Think through your data collection strategy from start to finish and consider a pilot run. This will highlight any issues with your tools or instruments and help ensure that you can process any data you produce.
Avoid unnecessary data entry later on by using built-in features in your capture devices to document as you go. Just make sure you understand and keep track of any preprocessing that might be happening behind the scenes.
Be sure to keep secure and backed-up copies of your data in their rawest form (prior to cleaning or processing). You may also want to save snapshots of your datasets at various stages of processing.
Make sure that your project complies with all applicable laws, regulations, and UT policies.
Know your source
Find a repository of data relevant to your discipline
re3data.org, a global registry of data repositories, can help you locate subject-specific data sources and determine whether they are appropriate for you
Cite data sources
Citing data sources is just as important as citing journal articles, books, or other resources you make use of to produce your research.

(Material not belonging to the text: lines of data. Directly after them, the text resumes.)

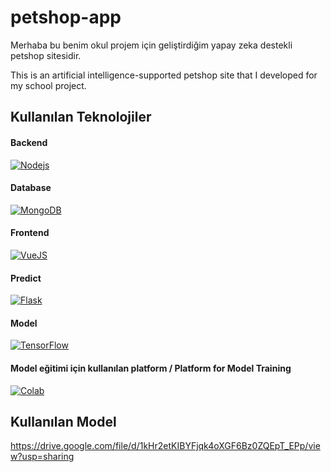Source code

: # petshop-app
 Merhaba bu benim okul projem için geliştirdiğim yapay zeka destekli petshop sitesidir. 
 
 This is an artificial intelligence-supported petshop site that I developed for my school project.
## Kullanılan Teknolojiler
#### Backend
[![Nodejs](https://img.shields.io/badge/Node.js-339933?style=for-the-badge&logo=nodedotjs&logoColor=white)](https://nodejs.org/en)

#### Database
[![MongoDB](https://img.shields.io/badge/MongoDB-4EA94B?style=for-the-badge&logo=mongodb&logoColor=white)](https://www.mongodb.com/)

#### Frontend
[![VueJS](https://img.shields.io/badge/Vue.js-35495E?style=for-the-badge&logo=vuedotjs&logoColor=4FC08D)](https://vuejs.org/)

#### Predict
[![Flask](https://img.shields.io/badge/Flask-000000?style=for-the-badge&logo=flask&logoColor=white)](https://flask.palletsprojects.com/en/2.3.x/)

#### Model
[![TensorFlow](https://img.shields.io/badge/TensorFlow-FF6F00?style=for-the-badge&logo=TensorFlow&logoColor=white)](https://www.tensorflow.org/?hl=tr)

#### Model eğitimi için kullanılan platform / Platform for Model Training
[![Colab](https://img.shields.io/badge/Colab-F9AB00?style=for-the-badge&logo=googlecolab&color=525252)](https://colab.research.google.com/)

## Kullanılan Model
https://drive.google.com/file/d/1kHr2etKIBYFjqk4oXGF6Bz0ZQEpT_EPp/view?usp=sharing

It allows researchers to locate and repurpose data, promotes reproducibility, and allows you to give and get credit for data products: increasingly viewed as scholarly output in their own right.
Ask for guidance
Find your subject specialist for help locating existing data sets relevant to your research question.
Keep your data secure
Save your raw data. This allows you to start over if something goes wrong, or to re-analyze the same dataset testing different variables or protocols.
Consider saving snapshots of your data at a number of different stages (e.g., raw, cleaned up, subsetted).
Distinguish between these datasets in the file names and/or documentation.
In projects that involve code or software development where there are frequent edits or multiple contributors, consider using a more elaborate version control system. Git is a popular choice, but your research community or lab may have a preferred environment.
Back things up
Maintaining working copies of your data requires thoughtful consideration of hardware, redundant storage locations, and a disaster plan.
Lots of Copies Keeps Stuff Safe is a helpful acronym to remember.
The more copies of your data, the better...as long as they’re not all in the same place.
Test your system frequently to make sure it’s working.
Use the 3-2-1 backup rule as rule of thumb: 3 copies, on 2 different types of storage media, 1 off-site.
Document your steps
This can mean taking good notes, saving log files, or capturing your every step in an electronic lab book. Be sure to keep a copy together with any data or code you produce so that you can follow your trail later on.
Scan paper notebooks. Include any pre-processing or data-cleaning steps to ensure reproducibility.
REDCap is a secure web application for building and managing online surveys and databases. While REDCap can be used to collect virtually any type of data (including 21 CFR Part 11, FISMA, and HIPAA-compliant environments), it is specifically geared to support online or offline data capture for research studies and operations.